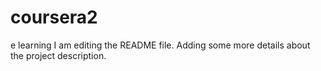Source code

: # coursera2
e learning
I am editing the README file. Adding some more details about the project description.
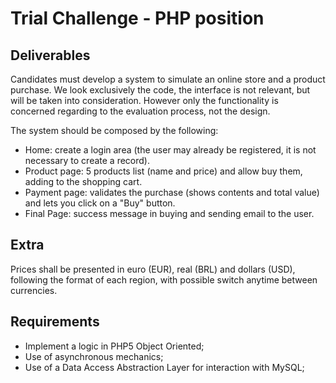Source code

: Trial Challenge - PHP position
====================

Deliverables
---------------------

Candidates must develop a system to simulate an online store and a product purchase. We look exclusively the code, the interface is not relevant, but will be taken into consideration. However only the functionality is concerned regarding to the evaluation process, not the design.

The system should be composed by the following:
* Home: create a login area (the user may already be
registered, it is not necessary to create a record).
* Product page: 5 products list (name and price) and
allow buy them, adding to the shopping cart.
* Payment page: validates the purchase (shows contents
and total value) and lets you click on a "Buy" button. 
* Final Page: success message in buying and sending
email to the user.

Extra
---------------------
Prices shall be presented in euro (EUR), real (BRL) and dollars (USD), following the format of each region, with possible switch anytime between currencies.

Requirements
---------------------
* Implement a logic in PHP5 Object Oriented;
* Use of asynchronous mechanics;
* Use of a Data Access Abstraction Layer for interaction with MySQL;
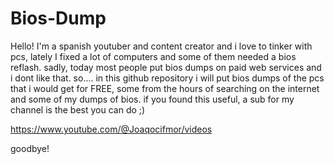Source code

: # Bios-Dump
Hello! I'm a spanish youtuber and content creator and i love to tinker with pcs, lately I fixed a lot of computers and some of them needed a bios reflash.
sadly, today most people put bios dumps on paid web services and i dont like that. 
so.... in this github repository i will put bios dumps of the pcs that i would get for FREE, some from the hours of searching on the internet and some of my dumps of bios.
if you found this useful, a sub for my channel is the best you can do ;)



https://www.youtube.com/@Joaqocifmor/videos





goodbye!

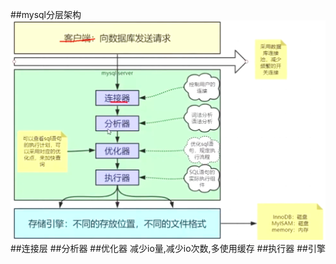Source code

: ##mysql分层架构
![](.z_1_mysql_架构分层_images/3073b513.png)
##连接层
##分析器
##优化器
减少io量,减少io次数,多使用缓存
##执行器
##引擎
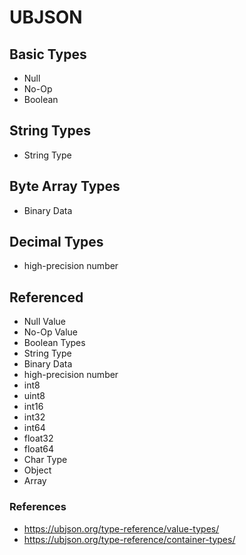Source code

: # UBJSON

## Basic Types

* Null
* No-Op
* Boolean

## String Types

* String Type

## Byte Array Types

* Binary Data

## Decimal Types

* high-precision number

## Referenced

* Null Value
* No-Op Value
* Boolean Types
* String Type
* Binary Data
* high-precision number
* int8
* uint8
* int16
* int32
* int64
* float32
* float64
* Char Type
* Object
* Array

### References

* https://ubjson.org/type-reference/value-types/
* https://ubjson.org/type-reference/container-types/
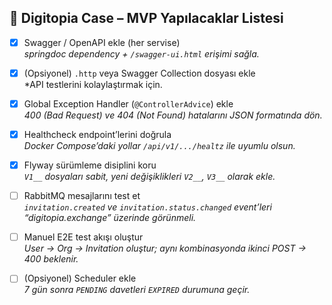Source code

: ## 🧩 Digitopia Case – MVP Yapılacaklar Listesi

- [x] Swagger / OpenAPI ekle (her servise)  
  *springdoc dependency + `/swagger-ui.html` erişimi sağla.*

- [x] (Opsiyonel) `.http` veya Swagger Collection dosyası ekle  
  *API testlerini kolaylaştırmak için.

- [x] Global Exception Handler (`@ControllerAdvice`) ekle  
  *400 (Bad Request) ve 404 (Not Found) hatalarını JSON formatında dön.*

- [x] Healthcheck endpoint’lerini doğrula  
  *Docker Compose’daki yollar `/api/v1/.../healtz` ile uyumlu olsun.*

- [x] Flyway sürümleme disiplini koru  
  *`V1__` dosyaları sabit, yeni değişiklikleri `V2__`, `V3__` olarak ekle.*

- [ ] RabbitMQ mesajlarını test et  
  *`invitation.created` ve `invitation.status.changed` event’leri “digitopia.exchange” üzerinde görünmeli.*

- [ ] Manuel E2E test akışı oluştur  
  *User → Org → Invitation oluştur; aynı kombinasyonda ikinci POST → 400 beklenir.*

- [ ] (Opsiyonel) Scheduler ekle  
  *7 gün sonra `PENDING` davetleri `EXPIRED` durumuna geçir.*
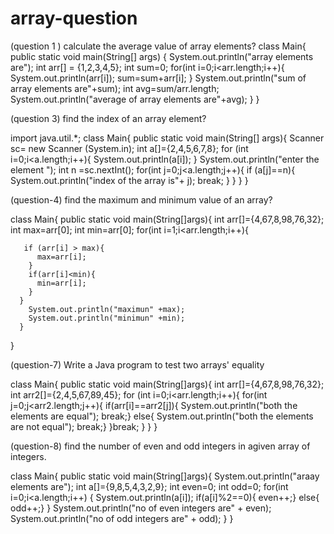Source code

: # array-question
 (question 1 )  calculate the average value of array elements?
 class Main{
  public static void main(String[] args) {
    System.out.println("array elements are");
    int arr[] = {1,2,3,4,5};
    int sum=0;
    for(int i=0;i<arr.length;i++){
      System.out.println(arr[i]);
      sum=sum+arr[i];
    }
     System.out.println("sum of array elements are"+sum);
    int avg=sum/arr.length;
    System.out.println("average of array elements are"+avg);
  }
}




(question 3) find the index of an array element?

import java.util.*;
class Main{
  public static void main(String[] args){
   Scanner sc= new Scanner (System.in);
   int a[]={2,4,5,6,7,8};
    for (int i=0;i<a.length;i++){
      System.out.println(a[i]);
    }
    System.out.println("enter the element ");
    int n =sc.nextInt();
    for(int j=0;j<a.length;j++){
    if (a[j]==n){
   System.out.println("index of the array is"+ j);
      break;
      }
  }
    }
}


(question-4) find the maximum and minimum value of an array?
 
 class Main{
    public static void main(String[]args){
      int arr[]={4,67,8,98,76,32};
      int max=arr[0];
      int min=arr[0];
 for(int i=1;i<arr.length;i++){
       
       if (arr[i] > max){
          max=arr[i];
        }
        if(arr[i]<min){
          min=arr[i];
        }
      }
        System.out.println("maximun" +max);
        System.out.println("minimun" +min);
      }
   }


 (question-7)  Write a Java program to test two arrays' equality

 class Main{
public static void main(String[]args){
int arr[]={4,67,8,98,76,32};
int arr2[]={2,4,5,67,89,45};
for (int i=0;i<arr.length;i++){
for(int j=0;j<arr2.length;j++){
 if(arr[i]==arr2[j]){
   System.out.println("both the elements are equal");
 break;}
  else{
   System.out.println("both the elements are not equal");
  break;}
}break;
}
}
}


(question-8) find the number of even and odd integers in agiven array of integers.

class Main{
public static void main(String[]args){
System.out.println("araay elements are");
   int a[]={9,8,5,4,3,2,9};
  int even=0;
  int odd=0;
for(int i=0;i<a.length;i++) {
  System.out.println(a[i]);
  if(a[i]%2==0){
  even++;}
 else{
  odd++;}
}
System.out.println("no of even integers are" + even);
System.out.println("no of odd integers are" + odd);
}
}





 
   
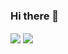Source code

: ### Hi there 👋

<img align="center" src="https://github-readme-stats.vercel.app/api?username=A35G&show_icons=true&theme=algolia" />

<img align="center" src="https://github-readme-stats.vercel.app/api/top-langs?username=A35G&layout=compact&theme=algolia&langs_count=8&card_width=320" />
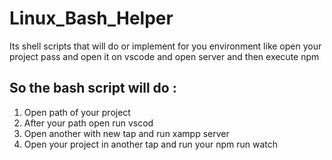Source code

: # Linux_Bash_Helper
  Its shell scripts that will do or implement for you environment like open your project pass and open it on vscode and open server and then execute npm
## So the bash script will do :
1. Open path of your project
2. After your path open run vscod
3. Open another with new tap and run xampp server
4. Open your project in another tap and run your npm run watch
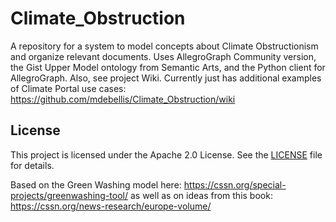 # Climate_Obstruction
A repository for a system to model concepts about Climate Obstructionism and organize relevant documents. Uses AllegroGraph Community version, the Gist Upper Model ontology from Semantic Arts, and the Python client for AllegroGraph. Also, see project Wiki. Currently just has additional examples of Climate Portal use cases: https://github.com/mdebellis/Climate_Obstruction/wiki 
## License
This project is licensed under the Apache 2.0 License. See the [LICENSE](https://github.com/mdebellis/Environmental_Obstruction/blob/main/LICENSE) file for details.

Based on the Green Washing model here: https://cssn.org/special-projects/greenwashing-tool/ as well as on ideas from this book: https://cssn.org/news-research/europe-volume/
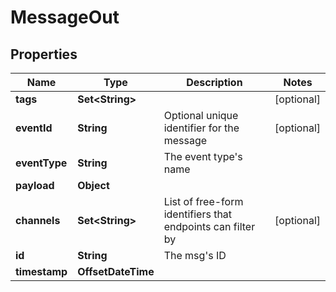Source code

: 

# MessageOut


## Properties

| Name | Type | Description | Notes |
|------------ | ------------- | ------------- | -------------|
|**tags** | **Set&lt;String&gt;** |  |  [optional] |
|**eventId** | **String** | Optional unique identifier for the message |  [optional] |
|**eventType** | **String** | The event type&#39;s name |  |
|**payload** | **Object** |  |  |
|**channels** | **Set&lt;String&gt;** | List of free-form identifiers that endpoints can filter by |  [optional] |
|**id** | **String** | The msg&#39;s ID |  |
|**timestamp** | **OffsetDateTime** |  |  |



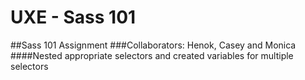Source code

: # UXE - Sass 101
##Sass 101 Assignment
###Collaborators: Henok, Casey and Monica
####Nested appropriate selectors and created variables for multiple selectors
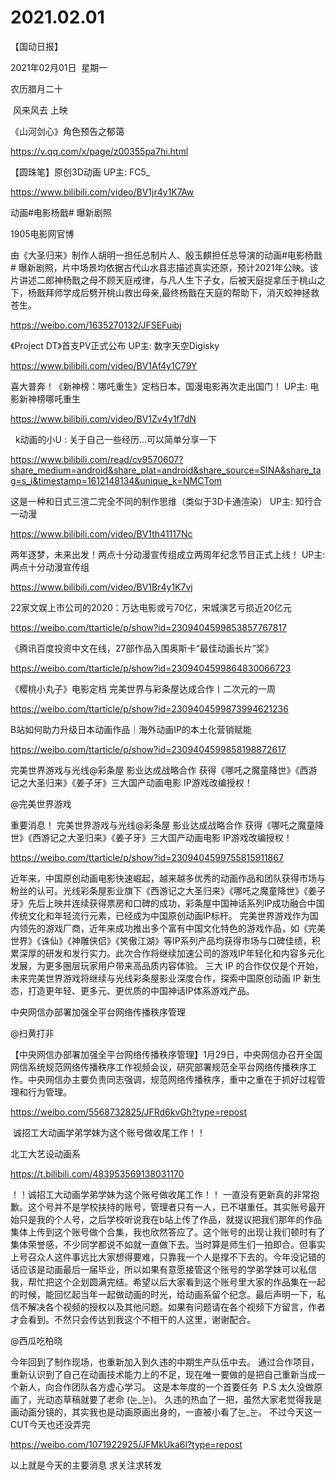﻿#  2021.02.01
【国动日报】

2021年02月01日  星期一


农历腊月二十


 风来风去 上映




《山河剑心》角色预告之郁蔼


https://v.qq.com/x/page/z00355pa7hi.html

【圆珠笔】原创3D动画 UP主: FC5_

https://www.bilibili.com/video/BV1jr4y1K7Aw




动画#电影杨戬# 曝新剧照

1905电影网官博                                             


由《大圣归来》制作人胡明一担任总制片人、殷玉麒担任总导演的动画#电影杨戬# 曝新剧照，片中场景均依据古代山水县志描述真实还原，预计2021年公映。该片讲述二郎神杨戬之母不顾天庭戒律，与凡人生下子女，后被天庭捉拿压于桃山之下，杨戬拜师学成后劈开桃山救出母亲,最终杨戬在天庭的帮助下，消灭蛟神拯救苍生。

https://weibo.com/1635270132/JFSEFuibj




























《Project DT》首支PV正式公布 UP主: 数字天空Digisky

https://www.bilibili.com/video/BV1Af4y1C79Y




喜大普奔！《新神榜：哪吒重生》定档日本，国漫电影再次走出国门！ UP主: 电影新神榜哪吒重生

https://www.bilibili.com/video/BV1Zv4y1f7dN

 
k动画的小U : 关于自己一些经历...可以简单分享一下

https://www.bilibili.com/read/cv9570607?share_medium=android&share_plat=android&share_source=SINA&share_tag=s_i&timestamp=1612148134&unique_k=NMCTom

这是一种和日式三渲二完全不同的制作思维（类似于3D卡通渲染） UP主: 知行合一动漫

https://www.bilibili.com/video/BV1th41117Nc




两年逐梦，未来出发！两点十分动漫宣传组成立两周年纪念节目正式上线！ UP主: 两点十分动漫宣传组

https://www.bilibili.com/video/BV1Br4y1K7vj




22家文娱上市公司的2020：万达电影或亏70亿，宋城演艺亏损近20亿元

https://weibo.com/ttarticle/p/show?id=2309404599853857767817


《腾讯百度投资中文在线，27部作品入围奥斯卡“最佳动画长片”奖》 


https://weibo.com/ttarticle/p/show?id=2309404599864830066723

《樱桃小丸子》电影定档 完美世界与彩条屋达成合作丨二次元的一周

https://weibo.com/ttarticle/p/show?id=2309404599873994621236

B站如何助力升级日本动画作品｜海外动画IP的本土化营销赋能

https://weibo.com/ttarticle/p/show?id=2309404599858198872617

完美世界游戏与光线@彩条屋 影业达成战略合作 获得《哪吒之魔童降世》《西游记之大圣归来》《姜子牙》三大国产动画电影 IP游戏改编授权！

@完美世界游戏                           


重要消息！
完美世界游戏与光线@彩条屋 影业达成战略合作
获得《哪吒之魔童降世》《西游记之大圣归来》《姜子牙》三大国产动画电影 IP游戏改编授权！

https://weibo.com/ttarticle/p/show?id=2309404599755815911867

近年来，中国原创动画电影快速崛起，越来越多优秀的动画作品和团队获得市场与粉丝的认可。光线彩条屋影业旗下《西游记之大圣归来》《哪吒之魔童降世》《姜子牙》先后上映并连续获得票房和口碑的成功，彩条屋中国神话系列IP成功融合中国传统文化和年轻流行元素，已经成为中国原创动画IP标杆。
完美世界游戏作为国内领先的游戏厂商，近年来成功推出多个富有中国文化特色的游戏作品，如《完美世界》《诛仙》《神雕侠侣》《笑傲江湖》等IP系列产品均获得市场与口碑佳绩，积累深厚的研发和发行实力。此次合作将继续加速公司的游戏IP年轻化和内容多元化发展，为更多圈层玩家用户带来高品质内容体验。
三大 IP 的合作仅仅是个开始，未来完美世界游戏将继续与光线彩条屋影业深度合作，探索中国原创动画 IP 新生态，打造更年轻、更多元、更优质的中国神话IP体系游戏产品。

中央网信办部署加强全平台网络传播秩序管理

@扫黄打非    


【中央网信办部署加强全平台网络传播秩序管理】1月29日，中央网信办召开全国网信系统规范网络传播秩序工作视频会议，研究部署规范全平台网络传播秩序工作。中央网信办主要负责同志强调，规范网络传播秩序，重中之重在于抓好过程管理和行为管理。

https://weibo.com/5568732825/JFRd6kvGh?type=repost




 诚招工大动画学弟学妹为这个账号做收尾工作！！

北工大艺设动画系


https://t.bilibili.com/483953569138031170


！！诚招工大动画学弟学妹为这个账号做收尾工作！！
一直没有更新真的非常抱歉。这个号并不是学校扶持的账号，管理者只有一人，已不堪重任。其实账号最开始只是我的个人号，之后学校听说我在b站上传了作品，就提议把我们那年的作品集体上传到这个账号做个合集，我也欣然答应了。这个账号的出现让我们顿时有了集体荣誉感，不少同学都说不如就一直做下去。当时算是师生们一拍即合。但事实上号召众人这件事远比大家想得要难，只靠我一个人是撑不下去的。今年没记错的话应该是动画最后一届毕业，所以如果有意愿接管这个账号的学弟学妹可以私信我，帮忙把这个企划圆满完结。希望以后大家看到这个账号里大家的作品集在一起的时候，能回忆起当年一起做动画的时光，给动画系留个纪念。最后声明一下，私信不解决各个视频的授权以及其他问题。如果有问题请在各个视频下方留言，作者才会看到。不然只会传达到我这个不相干的人这里，谢谢配合。

@西瓜吃柏晓                            

今年回到了制作现场，也重新加入到久违的中期生产队伍中去。
通过合作项目，重新认识到了自己在动画技术能力上的不足，现在唯一要做的是把自己重新当成一个新人，向合作团队各方虚心学习。
这是本年度的一个首要任务 
P.S
太久没做原画了，光动态草稿就要了老命
(눈_눈)。
久违的热血了一把，虽然大家老觉得我是画动画分镜的，其实我也是动画原画出身的，一直被小看了눈_눈。
不过今天这一CUT今天也还没弄完

https://weibo.com/1071922925/JFMkUka6l?type=repost

以上就是今天的主要消息
求关注求转发
















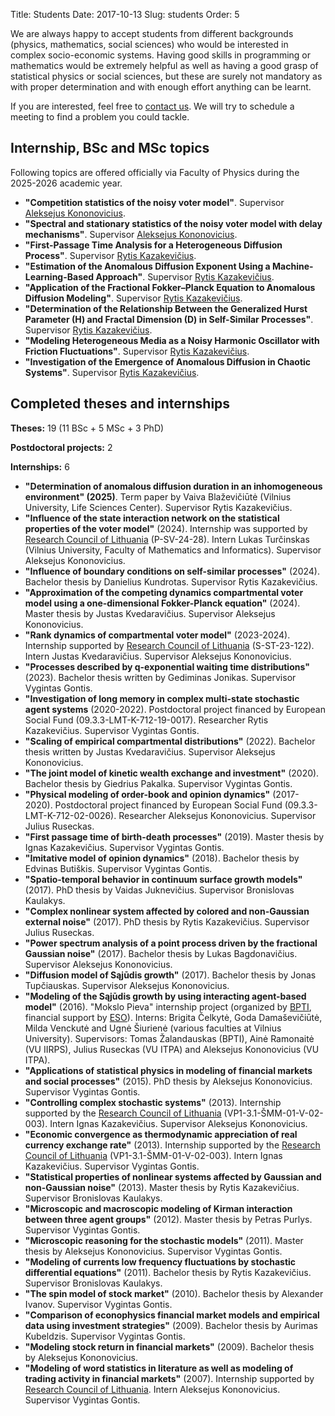 Title: Students
Date: 2017-10-13
Slug: students
Order: 5

We are always happy to accept students from different backgrounds
(physics, mathematics, social sciences) who would be interested in complex
socio-economic systems. Having good skills in programming or mathematics
would be extremely helpful as well as having a good grasp of statistical
physics or social sciences, but these are surely not mandatory as with
proper determination and with enough effort anything can be learnt.

If you are interested, feel free to [contact us]({filename}/pages/about.md).
We will try to schedule a meeting to find a problem you could tackle.

## Internship, BSc and MSc topics

Following topics are offered officially via Faculty of Physics during the
2025-2026 academic year.

* **"Competition statistics of the noisy voter model"**. Supervisor
  [Aleksejus Kononovicius](https://kononovicius.lt).
* **"Spectral and stationary statistics of the noisy voter model with delay
  mechanisms"**.
  Supervisor [Aleksejus Kononovicius](https://kononovicius.lt).
* **"First-Passage Time Analysis for a Heterogeneous Diffusion Process"**.
  Supervisor [Rytis
  Kazakevičius](https://www.ff.vu.lt/en/science/researcher-profiles-2/1977-dr-rytis-kazakevicius).
* **"Estimation of the Anomalous Diffusion Exponent Using a
  Machine-Learning-Based Approach"**. Supervisor [Rytis
  Kazakevičius](https://www.ff.vu.lt/en/science/researcher-profiles-2/1977-dr-rytis-kazakevicius).
* **"Application of the Fractional Fokker–Planck Equation to Anomalous
  Diffusion Modeling"**. Supervisor [Rytis
  Kazakevičius](https://www.ff.vu.lt/en/science/researcher-profiles-2/1977-dr-rytis-kazakevicius).
* **"Determination of the Relationship Between the Generalized Hurst
  Parameter (H) and Fractal Dimension (D) in Self-Similar Processes"**.
  Supervisor [Rytis
  Kazakevičius](https://www.ff.vu.lt/en/science/researcher-profiles-2/1977-dr-rytis-kazakevicius).
* **"Modeling Heterogeneous Media as a Noisy Harmonic Oscillator with
  Friction Fluctuations"**. Supervisor [Rytis
  Kazakevičius](https://www.ff.vu.lt/en/science/researcher-profiles-2/1977-dr-rytis-kazakevicius).
* **"Investigation of the Emergence of Anomalous Diffusion in Chaotic
  Systems"**. Supervisor [Rytis
  Kazakevičius](https://www.ff.vu.lt/en/science/researcher-profiles-2/1977-dr-rytis-kazakevicius).

## Completed theses and internships

**Theses:** 19 (11 BSc + 5 MSc + 3 PhD)

**Postdoctoral projects:** 2

**Internships:** 6

* **"Determination of anomalous diffusion duration in an inhomogeneous
  environment" (2025)**. Term paper by Vaiva Blaževičiūtė (Vilnius
  University, Life Sciences Center). Supervisor Rytis Kazakevičius.
* **"Influence of the state interaction network on the statistical
  properties of the voter model"** (2024). Internship was supported by
  [Research Council of Lithuania](https://lmt.lrv.lt/en/) (P-SV-24-28). Intern
  Lukas Turčinskas (Vilnius University, Faculty of Mathematics and
  Informatics). Supervisor Aleksejus Kononovicius.
* **"Influence of boundary conditions on self-similar processes"** (2024).
  Bachelor thesis by Danielius Kundrotas. Supervisor Rytis Kazakevičius.
* **"Approximation of the competing dynamics compartmental voter model using a
  one-dimensional Fokker-Planck equation"** (2024). Master thesis by Justas
  Kvedaravičius. Supervisor Aleksejus Kononovicius.
* **"Rank dynamics of compartmental voter model"** (2023-2024). Internship
  supported by [Research Council of Lithuania](https://lmt.lrv.lt/en/)
  (S-ST-23-122). Intern Justas Kvedaravičius. Supervisor Aleksejus
  Kononovicius.
* **"Processes described by q-exponential waiting time distributions"** (2023).
  Bachelor thesis written by Gediminas Jonikas. Supervisor Vygintas Gontis.
* **"Investigation of long memory in complex multi-state stochastic agent
  systems** (2020-2022). Postdoctoral project financed by European Social
  Fund (09.3.3-LMT-K-712-19-0017). Researcher Rytis Kazakevičius. Supervisor
  Vygintas Gontis.
* **"Scaling of empirical compartmental distributions"** (2022). Bachelor thesis
  written by Justas Kvedaravičius. Supervisor Aleksejus Kononovicius.
* **"The joint model of kinetic wealth exchange and investment"** (2020).
  Bachelor thesis by Giedrius Pakalka. Supervisor Vygintas Gontis.
* **"Physical modeling of order-book and opinion dynamics"** (2017-2020).
  Postdoctoral project financed by European Social Fund
  (09.3.3-LMT-K-712-02-0026). Researcher Aleksejus Kononovicius. Supervisor
  Julius Ruseckas.
* **"First passage time of birth-death processes"** (2019). Master thesis by
  Ignas Kazakevičius. Supervisor Vygintas Gontis.
* **"Imitative model of opinion dynamics"** (2018). Bachelor thesis by Edvinas
  Butiškis. Supervisor Vygintas Gontis.
* **"Spatio-temporal behavior in continuum surface growth models"** (2017). PhD
  thesis by Vaidas Juknevičius. Supervisor Bronislovas Kaulakys.
* **"Complex nonlinear system affected by colored and non-Gaussian external
  noise"** (2017). PhD thesis by Rytis Kazakevičius. Supervisor Julius
  Ruseckas.
* **"Power spectrum analysis of a point process driven by the fractional
  Gaussian noise"** (2017). Bachelor thesis by Lukas Bagdonavičius. Supervisor
  Aleksejus Kononovicius.
* **"Diffusion model of Sąjūdis growth"** (2017). Bachelor thesis by Jonas
  Tupčiauskas. Supervisor Aleksejus Kononovicius.
* **"Modeling of the Sąjūdis growth by using interacting agent-based model"**
  (2016). "Mokslo Pieva" internship project (organized by
  [BPTI](https://www.bpti.eu), financial support by [ESO](https://www.eso.lt)).
  Interns: Brigita Čelkytė, Goda Damaševičiūtė, Milda Venckutė and Ugnė
  Šiurienė (various faculties at Vilnius University). Supervisors: Tomas
  Žalandauskas (BPTI), Ainė Ramonaitė (VU IIRPS), Julius Ruseckas (VU ITPA)
  and Aleksejus Kononovicius (VU ITPA).
* **"Applications of statistical physics in modeling of financial markets and
  social processes"** (2015). PhD thesis by Aleksejus Kononovicius. Supervisor
  Vygintas Gontis.
* **"Controlling complex stochastic systems"** (2013). Internship supported by
  the [Research Council of Lithuania](https://lmt.lrv.lt/en/)
  (VP1-3.1-ŠMM-01-V-02-003). Intern Ignas Kazakevičius. Supervisor Aleksejus
  Kononovicius.
* **"Economic convergence as thermodynamic appreciation of real currency
  exchange rate"** (2013). Internship supported by the [Research Council of
  Lithuania](https://lmt.lrv.lt/en/) (VP1-3.1-ŠMM-01-V-02-003). Intern Ignas
  Kazakevičius. Supervisor Vygintas Gontis.
* **"Statistical properties of nonlinear systems affected by Gaussian and
  non-Gaussian noise"** (2013). Master thesis by Rytis Kazakevičius.
  Supervisor Bronislovas Kaulakys.
* **"Microscopic and macroscopic modeling of Kirman interaction between three
  agent groups"** (2012). Master thesis by Petras Purlys. Supervisor Vygintas
  Gontis.
* **"Microscopic reasoning for the stochastic models"** (2011). Master thesis by
  Aleksejus Kononovicius. Supervisor Vygintas Gontis.
* **"Modeling of currents low frequency fluctuations by stochastic
  differential equations"** (2011). Bachelor thesis by Rytis Kazakevičius.
  Supervisor Bronislovas Kaulakys.
* **"The spin model of stock market"** (2010). Bachelor thesis by Alexander
  Ivanov. Supervisor Vygintas Gontis.
* **"Comparison of econophysics financial market models and empirical data
  using investment strategies"** (2009). Bachelor thesis by Aurimas Kubeldzis.
  Supervisor Vygintas Gontis.
* **"Modeling stock return in financial markets"** (2009). Bachelor thesis by
  Aleksejus Kononovicius.
* **"Modeling of word statistics in literature as well as modeling of trading
  activity in financial markets"** (2007). Internship supported by [Research
  Council of Lithuania](https://lmt.lrv.lt/en/). Intern Aleksejus Kononovicius.
  Supervisor Vygintas Gontis.
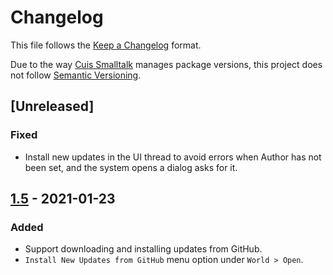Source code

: # Changelog
This file follows the [Keep a Changelog](https://keepachangelog.com/en/1.0.0/) format.

Due to the way [Cuis Smalltalk](https://github.com/Cuis-Smalltalk/Cuis-Smalltalk-Dev) manages package versions, this project does not follow [Semantic Versioning](https://semver.org/spec/v2.0.0.html).

## [Unreleased]

### Fixed

* Install new updates in the UI thread to avoid errors when Author has not been set, and the system opens a dialog asks for it.

## [1.5](https://github.com/npapagna/cuis-code-coverage/releases/tag/v1.5) - 2021-01-23

### Added

* Support downloading and installing updates from GitHub.
* `Install New Updates from GitHub` menu option under `World > Open`.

■ ■ ■ ■

Required action
Print, exactly and with no pictures, the lines of the listing above starting at the one that has "of odd integers" and ending at the one that has "2. After your path open run vscod", both included.

Answer for this exercise
System.out.println("no of odd integers are" + odd);
}
}





 
   
Source code

: ### Hi there 👋

<img align="center" src="https://github-readme-stats.vercel.app/api?username=A35G&show_icons=true&theme=algolia" />

<img align="center" src="https://github-readme-stats.vercel.app/api/top-langs?username=A35G&layout=compact&theme=algolia&langs_count=8&card_width=320" />
Source code

: # Linux_Bash_Helper
  Its shell scripts that will do or implement for you environment like open your project pass and open it on vscode and open server and then execute npm
## So the bash script will do :
1. Open path of your project
2. After your path open run vscod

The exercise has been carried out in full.